Happy New Year! Here is a little tip on how we used the check_http and check_bigip_pool to eliminate our need for WebTrends. The servers being monitored are in the DMZ and the Nagios host is inside our firewall. I have deployed the NRPE daemon to our Solaris 9 servers, so we will also need to modify the nrpe.cfg file. The check_bigip_pool is run against our F5 appliance, which we use for load balancing. The check_bigip_pool command is run from the Nagios host against the F5. The following information is step-by-step on how I set these hosts and services up.
Using check_http is very straight forward. I would suggest that you concentrate on receiving a string or file size in addition to the straight HTTP service check. You also want to check the results by running the command form the command line.
Using check_bigip_pool is also straight forward. You will need a hostname (hostname for F5), community (generally public), software version and pool name. The check_bigip_pool will return the number of nodes found running on the F5. So, you will need to work with the warning and critical percentages. HINT: If check_bigip_pool finds one of two nodes running and you only require one node running, set the warning to 49 and critical to 25. When both nodes are down you will receive a critical alert and notification.

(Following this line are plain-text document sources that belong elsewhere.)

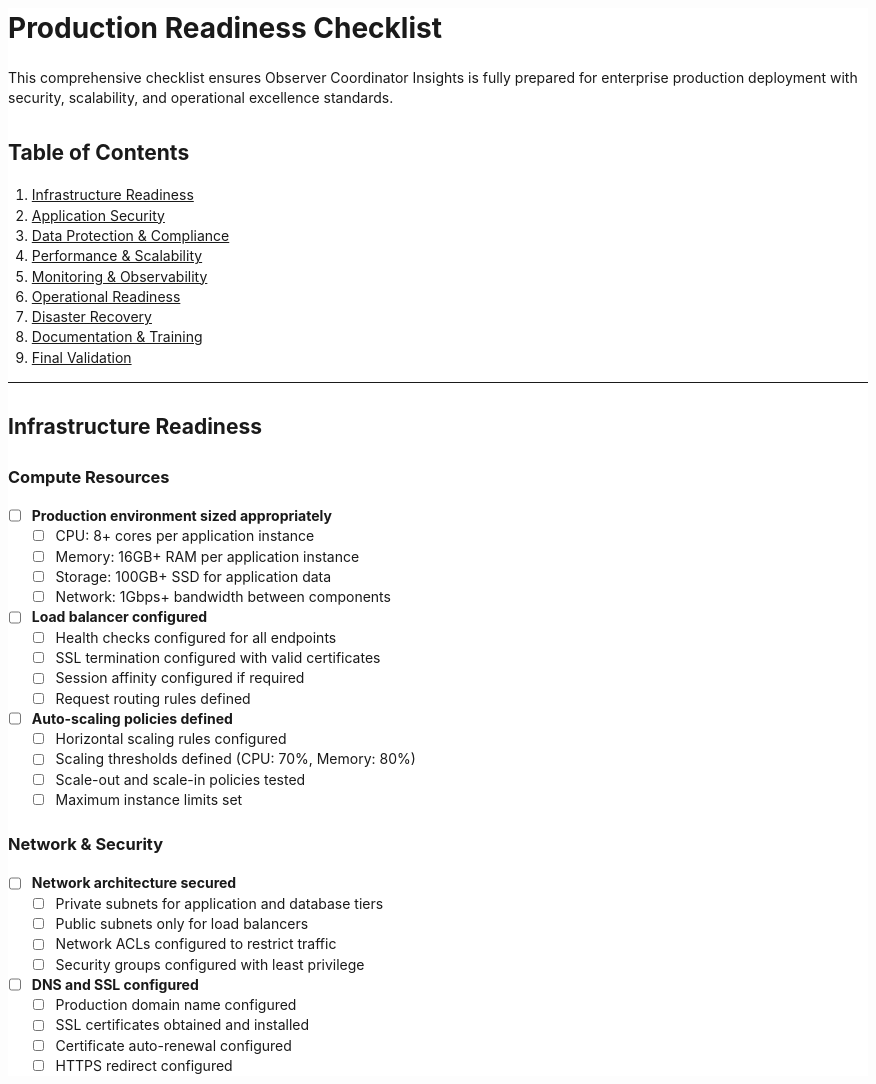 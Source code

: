 # Production Readiness Checklist

This comprehensive checklist ensures Observer Coordinator Insights is fully prepared for enterprise production deployment with security, scalability, and operational excellence standards.

## Table of Contents

1. [Infrastructure Readiness](#infrastructure-readiness)
2. [Application Security](#application-security)
3. [Data Protection & Compliance](#data-protection--compliance)
4. [Performance & Scalability](#performance--scalability)
5. [Monitoring & Observability](#monitoring--observability)
6. [Operational Readiness](#operational-readiness)
7. [Disaster Recovery](#disaster-recovery)
8. [Documentation & Training](#documentation--training)
9. [Final Validation](#final-validation)

---

## Infrastructure Readiness

### Compute Resources
- [ ] **Production environment sized appropriately**
  - [ ] CPU: 8+ cores per application instance
  - [ ] Memory: 16GB+ RAM per application instance
  - [ ] Storage: 100GB+ SSD for application data
  - [ ] Network: 1Gbps+ bandwidth between components

- [ ] **Load balancer configured**
  - [ ] Health checks configured for all endpoints
  - [ ] SSL termination configured with valid certificates
  - [ ] Session affinity configured if required
  - [ ] Request routing rules defined

- [ ] **Auto-scaling policies defined**
  - [ ] Horizontal scaling rules configured
  - [ ] Scaling thresholds defined (CPU: 70%, Memory: 80%)
  - [ ] Scale-out and scale-in policies tested
  - [ ] Maximum instance limits set

### Network & Security
- [ ] **Network architecture secured**
  - [ ] Private subnets for application and database tiers
  - [ ] Public subnets only for load balancers
  - [ ] Network ACLs configured to restrict traffic
  - [ ] Security groups configured with least privilege

- [ ] **DNS and SSL configured**
  - [ ] Production domain name configured
  - [ ] SSL certificates obtained and installed
  - [ ] Certificate auto-renewal configured
  - [ ] HTTPS redirect configured
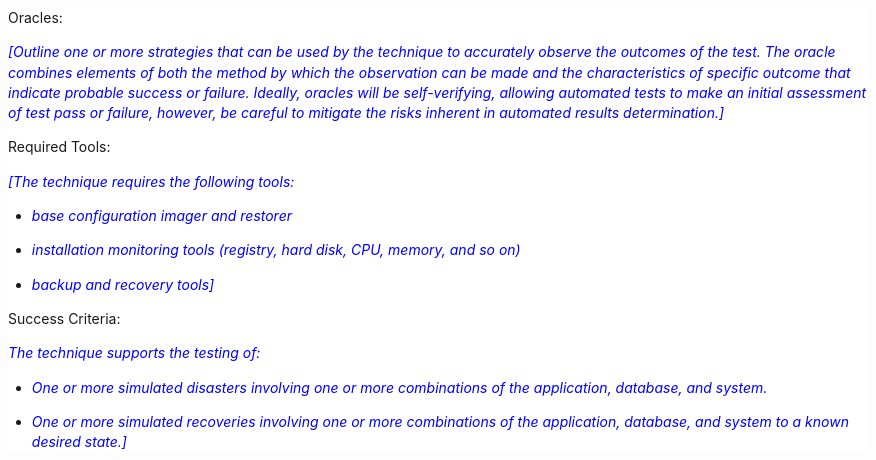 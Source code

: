 <td width="129" bgcolor="#f2f2f2">

Oracles:

</td>

<td width="432">

<font color="#0000ff">_[Outline one or more strategies that can be used by the technique to accurately observe the outcomes of the test. The oracle combines elements of both the method by which the observation can be made and the characteristics of specific outcome that indicate probable success or failure. Ideally, oracles will be self-verifying, allowing automated tests to make an initial assessment of test pass or failure, however, be careful to mitigate the risks inherent in automated results determination.]_</font>

</td>

</tr>

<tr valign="TOP">

<td width="129" bgcolor="#f2f2f2">

Required Tools:

</td>

<td width="432">

<font color="#0000ff">_[The technique requires the following tools:_</font>

*   <font color="#0000ff">_base configuration imager and restorer_</font>

*   <font color="#0000ff">_installation monitoring tools (registry, hard disk, CPU, memory, and so on)_</font>

*   <font color="#0000ff">_backup and recovery tools]_</font>

</td>

</tr>

<tr valign="TOP">

<td width="129" bgcolor="#f2f2f2">

Success Criteria:

</td>

<td width="432">

<font color="#0000ff">_The technique supports the testing of:_</font>

*   <font color="#0000ff">_One or more simulated disasters involving one or more combinations of the application, database, and system._</font>

*   <font color="#0000ff">_One or more simulated recoveries involving one or more combinations of the application, database, and system to a known desired state.]_</font>

</td>

</tr>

Here are the configuration steps for this setup:
Define what is to be monitored (NOTE: this is just an outline, my organizational setup monitors 5 clients and 7 ports per client):
Client URL Port HTTP Response webstore.<your domain>.com http://webstore 80 OK webstore.<your domain>.com http://webstore.com/WatchDog.tem 80 OK – I am here f5host.<your domain>.com your pool name count of nodes up
*Service definition are placed within a template file. I prefer to place service definitions within a file that is descriptive of the function. You will also need to create a separate service definition for each service check, because you need to create distinct service_descriptions section. You can leave blanks in the service description; however, I do not because it will remove your ability to acknowledge problems via email. I also used the “hosts” flag instead of hostgroups, because I have 4 webstore servers, but not all of them are looking at the same URLs and ports. Also include a notes section, we will be using it later for our notification email.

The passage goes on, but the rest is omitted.